Fashion & Beauty

Spooky kabuki at Marc Jacobs!

MARC Jacobs is getting his freak on again. This time the inspiration seems to be the kind of strange tschotschkes you might pick up at an airport in the East — a souvenir doll keychain perhaps? As Madonna and Lady Gaga looked on, Jacobs sent out a parade of androids with tight top knots and chalky faces dressed in odd ruffled foil or dresses trimmed in pearls, Harlequin patterns, and a kind of Asian thong sandal. It was laderunner meets Queen Elizabeth I passing through Korea — all to a techno-anime-circus beat. How you get there we’re not sure.

The scary part was that it seemed to actually take on a strange beauty as the show went on and the ruffles migrated to shrunken Hong Kong businessmen’s suits and the Harlequin patterns and pearls became breezy summer dresses. Still, it was pretty out there — and we’re a little bit afraid to follow.

Donna Karan showed the surest hand. Referencing her favorite New Age elementals — sky, water, wind, earth and fire — Karan managed to do her tried-and-true pencil-skirted 1940s silhouette in suits and goddess dresses for night, while still pushing her signature forward. The fabrics and colors had an organic earthy quality while still breathing luxury, and the subtle evoking of lingerie in the details packed a punch of womanliness in full spring bloom.

Zac Posen made a complete U-turn from last season’s steam punk and went totally MTM — that’s Mary Tyler Moore. His ’70s mod color-block dresses were something plucky Mary would have rocked the newsroom with, while the jersey dresses with giant blooms may have appealed more to Rhoda. Fresh, yes, and quirky, too.

Tracy Reese took her inspiration from impressionist painter Pierre Bonnard, and where the hues were an obvious ode to a world rendered in watercolor, the styles of the dresses made for a difficult-tofollow plotline. Reese usually sends out a cohesive message, but her dress styles bounced from a passementeriefringed Moroccan tunic-style dress in saffron to a black sequined minislip and a ruched bubble dress in periwinkle with a sash of black tulle.
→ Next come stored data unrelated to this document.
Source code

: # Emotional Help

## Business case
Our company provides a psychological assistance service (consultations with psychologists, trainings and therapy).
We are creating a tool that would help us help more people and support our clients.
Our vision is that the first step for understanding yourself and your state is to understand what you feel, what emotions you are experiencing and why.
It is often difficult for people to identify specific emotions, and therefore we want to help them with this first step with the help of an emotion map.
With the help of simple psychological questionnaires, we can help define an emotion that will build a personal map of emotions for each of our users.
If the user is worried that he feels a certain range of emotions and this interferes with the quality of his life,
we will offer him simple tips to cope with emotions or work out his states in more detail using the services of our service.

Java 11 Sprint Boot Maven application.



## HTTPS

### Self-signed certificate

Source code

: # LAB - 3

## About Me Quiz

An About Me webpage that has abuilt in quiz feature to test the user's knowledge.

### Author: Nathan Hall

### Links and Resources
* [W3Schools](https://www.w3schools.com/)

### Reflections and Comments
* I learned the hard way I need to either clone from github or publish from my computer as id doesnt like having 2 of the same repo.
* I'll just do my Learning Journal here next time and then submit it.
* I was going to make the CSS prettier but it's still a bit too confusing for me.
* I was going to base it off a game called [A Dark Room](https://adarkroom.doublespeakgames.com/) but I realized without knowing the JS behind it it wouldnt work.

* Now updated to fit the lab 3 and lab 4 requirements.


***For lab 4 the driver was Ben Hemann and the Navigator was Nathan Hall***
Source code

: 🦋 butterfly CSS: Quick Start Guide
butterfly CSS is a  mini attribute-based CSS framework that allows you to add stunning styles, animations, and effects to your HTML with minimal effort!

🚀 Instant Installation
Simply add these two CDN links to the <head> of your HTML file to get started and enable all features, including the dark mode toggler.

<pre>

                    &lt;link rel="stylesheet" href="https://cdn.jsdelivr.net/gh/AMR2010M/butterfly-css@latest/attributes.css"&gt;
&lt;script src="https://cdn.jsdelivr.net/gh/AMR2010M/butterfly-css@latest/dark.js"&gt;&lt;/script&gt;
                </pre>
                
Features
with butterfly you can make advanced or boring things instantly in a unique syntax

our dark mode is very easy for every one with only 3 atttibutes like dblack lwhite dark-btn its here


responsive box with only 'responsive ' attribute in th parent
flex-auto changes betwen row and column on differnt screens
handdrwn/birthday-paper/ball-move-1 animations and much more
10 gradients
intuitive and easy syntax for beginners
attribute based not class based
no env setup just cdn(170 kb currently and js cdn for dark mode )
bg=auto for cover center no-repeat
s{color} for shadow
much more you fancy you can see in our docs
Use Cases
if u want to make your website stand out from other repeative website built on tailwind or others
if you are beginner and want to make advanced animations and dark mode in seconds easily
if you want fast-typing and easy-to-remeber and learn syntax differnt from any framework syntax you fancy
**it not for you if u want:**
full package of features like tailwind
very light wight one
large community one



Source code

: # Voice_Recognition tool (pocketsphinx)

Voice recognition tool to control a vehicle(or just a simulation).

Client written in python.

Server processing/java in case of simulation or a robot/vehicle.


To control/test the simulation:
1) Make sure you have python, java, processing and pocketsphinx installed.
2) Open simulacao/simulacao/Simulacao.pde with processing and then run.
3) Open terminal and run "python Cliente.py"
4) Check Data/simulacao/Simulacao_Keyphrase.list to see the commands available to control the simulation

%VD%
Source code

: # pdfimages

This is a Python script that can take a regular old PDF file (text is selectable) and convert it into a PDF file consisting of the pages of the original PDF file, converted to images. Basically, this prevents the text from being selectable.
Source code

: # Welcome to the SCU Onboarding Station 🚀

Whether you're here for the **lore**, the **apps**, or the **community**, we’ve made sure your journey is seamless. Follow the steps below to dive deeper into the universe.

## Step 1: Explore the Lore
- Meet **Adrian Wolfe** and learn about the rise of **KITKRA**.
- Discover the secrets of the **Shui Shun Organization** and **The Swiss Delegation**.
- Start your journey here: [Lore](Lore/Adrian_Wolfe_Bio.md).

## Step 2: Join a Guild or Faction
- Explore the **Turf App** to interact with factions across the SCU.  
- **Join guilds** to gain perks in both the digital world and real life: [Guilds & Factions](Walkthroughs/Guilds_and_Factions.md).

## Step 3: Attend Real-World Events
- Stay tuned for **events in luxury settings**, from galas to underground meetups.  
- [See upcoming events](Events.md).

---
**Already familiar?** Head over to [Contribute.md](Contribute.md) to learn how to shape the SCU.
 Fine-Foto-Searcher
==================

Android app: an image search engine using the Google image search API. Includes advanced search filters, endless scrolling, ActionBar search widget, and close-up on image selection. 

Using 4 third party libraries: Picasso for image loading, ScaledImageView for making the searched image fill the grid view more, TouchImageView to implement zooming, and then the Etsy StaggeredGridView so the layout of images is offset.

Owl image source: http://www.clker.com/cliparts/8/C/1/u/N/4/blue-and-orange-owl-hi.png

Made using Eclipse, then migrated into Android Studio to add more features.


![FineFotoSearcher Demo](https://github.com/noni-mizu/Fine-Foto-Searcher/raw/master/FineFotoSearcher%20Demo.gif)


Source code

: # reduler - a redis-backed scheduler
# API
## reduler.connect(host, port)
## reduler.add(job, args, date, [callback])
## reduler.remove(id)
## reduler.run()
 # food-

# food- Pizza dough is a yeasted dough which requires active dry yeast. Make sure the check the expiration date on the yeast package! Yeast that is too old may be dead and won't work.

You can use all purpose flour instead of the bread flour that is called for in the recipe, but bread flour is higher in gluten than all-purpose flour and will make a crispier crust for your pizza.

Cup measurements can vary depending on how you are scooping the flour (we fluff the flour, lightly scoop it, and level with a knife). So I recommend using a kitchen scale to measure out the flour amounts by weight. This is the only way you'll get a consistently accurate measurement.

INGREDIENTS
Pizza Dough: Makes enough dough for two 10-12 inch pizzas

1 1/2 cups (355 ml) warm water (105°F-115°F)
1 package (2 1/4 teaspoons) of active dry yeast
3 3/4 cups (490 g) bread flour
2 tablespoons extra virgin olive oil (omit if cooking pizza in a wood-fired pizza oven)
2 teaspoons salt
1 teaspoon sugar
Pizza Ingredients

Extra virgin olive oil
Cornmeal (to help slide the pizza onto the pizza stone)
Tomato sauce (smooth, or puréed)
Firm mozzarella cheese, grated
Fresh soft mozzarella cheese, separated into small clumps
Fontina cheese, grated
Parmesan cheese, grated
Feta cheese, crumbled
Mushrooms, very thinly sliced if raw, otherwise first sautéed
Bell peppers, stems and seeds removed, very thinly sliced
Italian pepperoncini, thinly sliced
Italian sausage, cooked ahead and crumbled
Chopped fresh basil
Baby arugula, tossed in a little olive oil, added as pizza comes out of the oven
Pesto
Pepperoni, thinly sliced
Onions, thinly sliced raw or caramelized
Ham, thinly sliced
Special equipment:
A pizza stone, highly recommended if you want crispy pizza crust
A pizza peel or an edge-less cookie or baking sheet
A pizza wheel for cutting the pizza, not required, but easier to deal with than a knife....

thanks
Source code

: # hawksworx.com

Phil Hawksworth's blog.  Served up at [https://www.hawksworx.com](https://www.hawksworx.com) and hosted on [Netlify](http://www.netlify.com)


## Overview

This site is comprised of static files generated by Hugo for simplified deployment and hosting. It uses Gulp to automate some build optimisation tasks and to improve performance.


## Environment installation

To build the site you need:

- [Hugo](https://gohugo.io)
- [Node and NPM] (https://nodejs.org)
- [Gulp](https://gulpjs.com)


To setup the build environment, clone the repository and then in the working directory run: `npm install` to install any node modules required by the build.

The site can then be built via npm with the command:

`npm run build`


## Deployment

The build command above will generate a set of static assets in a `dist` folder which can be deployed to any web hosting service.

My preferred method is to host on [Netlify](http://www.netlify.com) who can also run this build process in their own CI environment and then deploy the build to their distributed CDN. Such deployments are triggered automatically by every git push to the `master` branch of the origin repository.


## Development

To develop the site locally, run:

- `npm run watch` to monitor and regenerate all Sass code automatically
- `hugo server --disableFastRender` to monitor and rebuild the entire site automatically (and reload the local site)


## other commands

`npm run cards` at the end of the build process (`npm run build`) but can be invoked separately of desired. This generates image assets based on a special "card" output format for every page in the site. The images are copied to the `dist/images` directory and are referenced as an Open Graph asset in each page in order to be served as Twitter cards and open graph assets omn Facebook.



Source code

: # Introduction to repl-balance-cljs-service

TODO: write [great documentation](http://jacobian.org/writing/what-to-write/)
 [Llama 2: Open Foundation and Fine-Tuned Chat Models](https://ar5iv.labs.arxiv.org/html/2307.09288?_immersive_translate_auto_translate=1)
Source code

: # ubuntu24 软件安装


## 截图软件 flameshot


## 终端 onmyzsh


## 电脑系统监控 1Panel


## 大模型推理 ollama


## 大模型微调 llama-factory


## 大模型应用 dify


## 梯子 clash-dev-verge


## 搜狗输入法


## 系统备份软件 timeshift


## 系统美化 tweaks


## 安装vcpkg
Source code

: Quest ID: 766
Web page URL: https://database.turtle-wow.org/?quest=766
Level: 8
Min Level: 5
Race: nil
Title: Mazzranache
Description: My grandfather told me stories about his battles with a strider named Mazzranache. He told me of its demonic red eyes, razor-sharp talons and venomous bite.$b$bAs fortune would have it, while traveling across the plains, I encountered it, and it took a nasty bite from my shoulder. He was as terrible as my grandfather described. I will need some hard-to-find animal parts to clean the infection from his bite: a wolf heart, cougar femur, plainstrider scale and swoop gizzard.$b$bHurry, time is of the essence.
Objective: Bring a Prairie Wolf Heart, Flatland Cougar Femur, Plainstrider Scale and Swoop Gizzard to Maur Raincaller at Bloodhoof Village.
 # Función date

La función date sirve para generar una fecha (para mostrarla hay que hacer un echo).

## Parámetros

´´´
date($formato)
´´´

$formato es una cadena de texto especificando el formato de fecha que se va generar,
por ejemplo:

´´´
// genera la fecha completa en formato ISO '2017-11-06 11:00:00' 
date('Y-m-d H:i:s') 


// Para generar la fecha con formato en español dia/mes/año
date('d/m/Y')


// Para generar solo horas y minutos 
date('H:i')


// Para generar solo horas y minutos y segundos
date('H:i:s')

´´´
A dress for everyone in the collection — which may be the point.

In a galaxy far, far away, Jill Stuart was thinking of a certain style icon who is not really on the radar at the moment: “If I had to dress Cher today, these are clothes I would dress her in — angel meets rocker.” The graphic ’80s black-and-white jackets over a cutout body stocking, sometimes finished with a belt-size skirt, seemed to be more reminiscent of her direct style descendant Lady Gaga. And her chain-mail dresses ironically bore a strong resemblance to the silver dress Katy Perry wore to the VMAs on Sunday. VMA clothes they certainly were.